Padangpanjang, Marewai— Semangat bermusik para alumni dan mahasiswa ISI Padangpanjang tak pernah padam. Kali ini, persentuhan kreatifitas diwujudkan oleh penggebuk instrumen perkusi. Sebuah ajang bertajuk Temu Perkusi Etnik ditabuh akhir oktober lalu. “Temu Perkusi Etnik atau disingkat TPE adalah ruang persentasi kreativitas yang menampilkan karya-karya perkusi etnik nusantara. Ruang persentasi ini dilakukan dua bulan sekali, yang bertujuan untuk menjalin silaturahmi dan melahirkan karya-karya perkusi dalam bentuk komposisi musik,” terang Khairul Hatta, salah seorang penggagas kegiatan yang digelat pada 31 Oktober 2020 lalu.
Pada tahap awal ini Temu Perkusi Etnik mengundang beberapa komunitas perkusi yang aktif di Sumatra Barat. “Komunitas perkusi yang diundang untuk acara pertama ini yaitu komunitas Daramkanwa, Ranah Percussion, Ethnic Percussion. Enam orang penggagas Dibalik terciptanya Temu Perkusi Etnik ini yaitu: Khairul hatta,S.Sn, Zharif Hezarpili, S.Sn, Sandy Amran Husen, S.Sn, Rafi Mahaldi, Avant Garde Dewa Gugat, Merlin Claudia,” papar inisiator lainnya Raffi Mahaldi.
Lokasi penyelenggaraan acara sangat dekat dengan dunia anak muda Kota Padangpanjang, yakni sebuah kafe berlabel “Teman Akrab”. Pada acara ini, Daramkanwa, Ethnic Percussion dan Ranah Percussion menampilkan karya yang berbeda-beda rasa dengan satu tema “Interpretasi tradisi lagu gandang tambua Pariaman dalam bentuk komposisi musik”. “Tantangan mereka bagaimana membuat sebuah perbedaan dari lagu yang sudah akrab dengan telinga itu,” jelas Zharif Hezarpili.
DARAMKANWA (Darbuka Rang Minangakanwa) merupakan komunitas darbuka yang berdiri pada tahun 2017 di kota Padangpanjang dan Daramkanwa telah menciptakan beberapa karya komposisi (perkusi) yang berangkat atau terinspirasi dari kesenian tradisi yang ada di Minangkabau.
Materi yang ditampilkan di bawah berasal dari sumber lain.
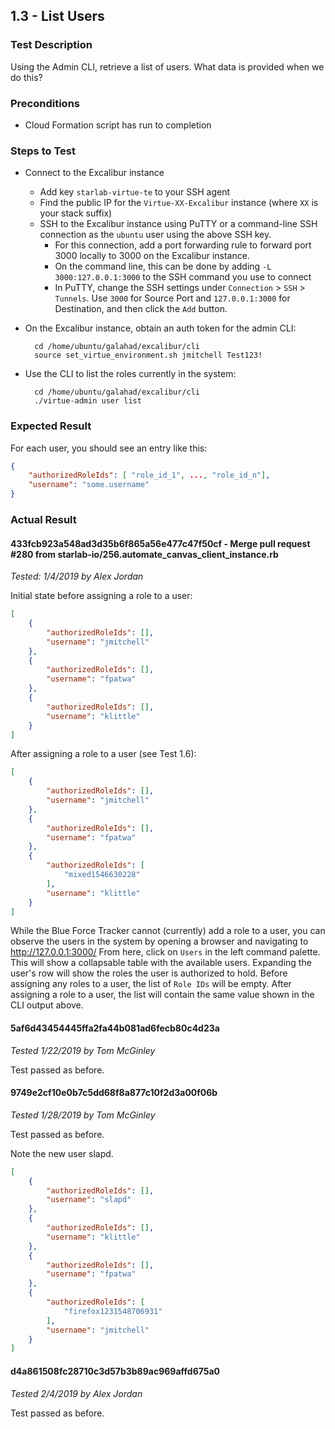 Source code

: ## 1.3 - List Users

### Test Description

Using the Admin CLI, retrieve a list of users. What data is provided when we do this?

### Preconditions

- Cloud Formation script has run to completion

### Steps to Test

- Connect to the Excalibur instance
    - Add key `starlab-virtue-te` to your SSH agent
    - Find the public IP for the `Virtue-XX-Excalibur` instance (where `XX` is your stack suffix) 
    - SSH to the Excalibur instance using PuTTY or a command-line SSH connection as the `ubuntu` user using the above SSH key. 
        - For this connection, add a port forwarding rule to forward port 3000 locally to 3000 on the Excalibur instance. 
        - On the command line, this can be done by adding `-L 3000:127.0.0.1:3000` to the SSH command you use to connect
        - In PuTTY, change the SSH settings under `Connection` > `SSH` > `Tunnels`. Use `3000` for Source Port and `127.0.0.1:3000` for Destination, and then click the `Add` button.

- On the Excalibur instance, obtain an auth token for the admin CLI:

        cd /home/ubuntu/galahad/excalibur/cli
        source set_virtue_environment.sh jmitchell Test123!

- Use the CLI to list the roles currently in the system:

        cd /home/ubuntu/galahad/excalibur/cli
        ./virtue-admin user list

### Expected Result

For each user, you should see an entry like this:

```json
{
    "authorizedRoleIds": [ "role_id_1", ..., "role_id_n"],
    "username": "some.username"
}
```

### Actual Result

#### 433fcb923a548ad3d35b6f865a56e477c47f50cf - Merge pull request #280 from starlab-io/256.automate_canvas_client_instance.rb

*Tested: 1/4/2019 by Alex Jordan*

Initial state before assigning a role to a user:

```json
[
    {
        "authorizedRoleIds": [],
        "username": "jmitchell"
    },
    {
        "authorizedRoleIds": [],
        "username": "fpatwa"
    },
    {
        "authorizedRoleIds": [],
        "username": "klittle"
    }
]
```

After assigning a role to a user (see Test 1.6):

```json
[
    {
        "authorizedRoleIds": [],
        "username": "jmitchell"
    },
    {
        "authorizedRoleIds": [],
        "username": "fpatwa"
    },
    {
        "authorizedRoleIds": [
            "mixed1546630228"
        ],
        "username": "klittle"
    }
]
```

While the Blue Force Tracker cannot (currently) add a role to a user, you can observe the users in the system by opening a browser and navigating to http://127.0.0.1:3000/ From here, click on `Users` in the left command palette. This will show a collapsable table with the available users. Expanding the user's row will show the roles the user is authorized to hold. Before assigning any roles to a user, the list of `Role IDs` will be empty. After assigning a role to a user, the list will contain the same value shown in the CLI output above.

#### 5af6d43454445ffa2fa44b081ad6fecb80c4d23a

*Tested 1/22/2019 by Tom McGinley*

Test passed as before.

#### 9749e2cf10e0b7c5dd68f8a877c10f2d3a00f06b

*Tested 1/28/2019 by Tom McGinley*

Test passed as before.

Note the new user slapd.

```json
[
    {
        "authorizedRoleIds": [],
        "username": "slapd"
    },
    {
        "authorizedRoleIds": [],
        "username": "klittle"
    },
    {
        "authorizedRoleIds": [],
        "username": "fpatwa"
    },
    {
        "authorizedRoleIds": [
            "firefox1231548706931"
        ],
        "username": "jmitchell"
    }
]

```

#### d4a861508fc28710c3d57b3b89ac969affd675a0

*Tested 2/4/2019 by Alex Jordan*

Test passed as before.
Daramkanwa pada kali ini menampilkan karya yang sangat berbeda dari biasanya, selain pemainnya yang gondrong-gondrong dan sangar, tetapi jari-jari tangannya sangat memukau penonton yang datang dan melihat langsung, penampilan “Mandaram Oyak Tabuik” salah satu karya Daramkanwa yang di tampilkan pada sore itu di stemu perkusi etnik pada 31 Oktober 2020. Karya ini terinspirasi Dari permainan pola tradisi Tambua Tansa Pariaman yang digarap dan dikemas menjadi bentuk baru, dengan menggabungkan atau mengkombinasikan instrumen tambua dan darbuka tanpa menghilangkan spirit dari permainan tradisi itu sendiri.
RANAH PERCUSSION adalah komunitas perkusi yang berdiri pada tahun 2015 di UNIVERSITAS NEGERI PADANG. Komunitas Ranah Percussion berdiri independen tanpa dinaungi dari instansi-instansi Universitas. Dan Ranah Percussion saat ini beranggotakan 35 orang yang mana masing-masing anggota tidak terpaku pada satu jurusan/universitas, melainkan umum. Instrumen-instrumen yang dominan digunakan Ranah Percussion perkusi kulit/hand percussion seperti djimbe, tambua dan alat-alat lainya. Ranah Percussion dan Daramkanwa dari segi instrumen hampir sama tapi bisa juga disebut (serupa tapi tidak sama) dan penampilan dari Ranah Percussion tidak kalah menarik dari penampilan Daramkanwa. Ranah Percussion dengan energi hoyak tabuiknya membuat penonton atau penikmat yang hadir tidak berpaling pandangannya dari karya yang disajikannya.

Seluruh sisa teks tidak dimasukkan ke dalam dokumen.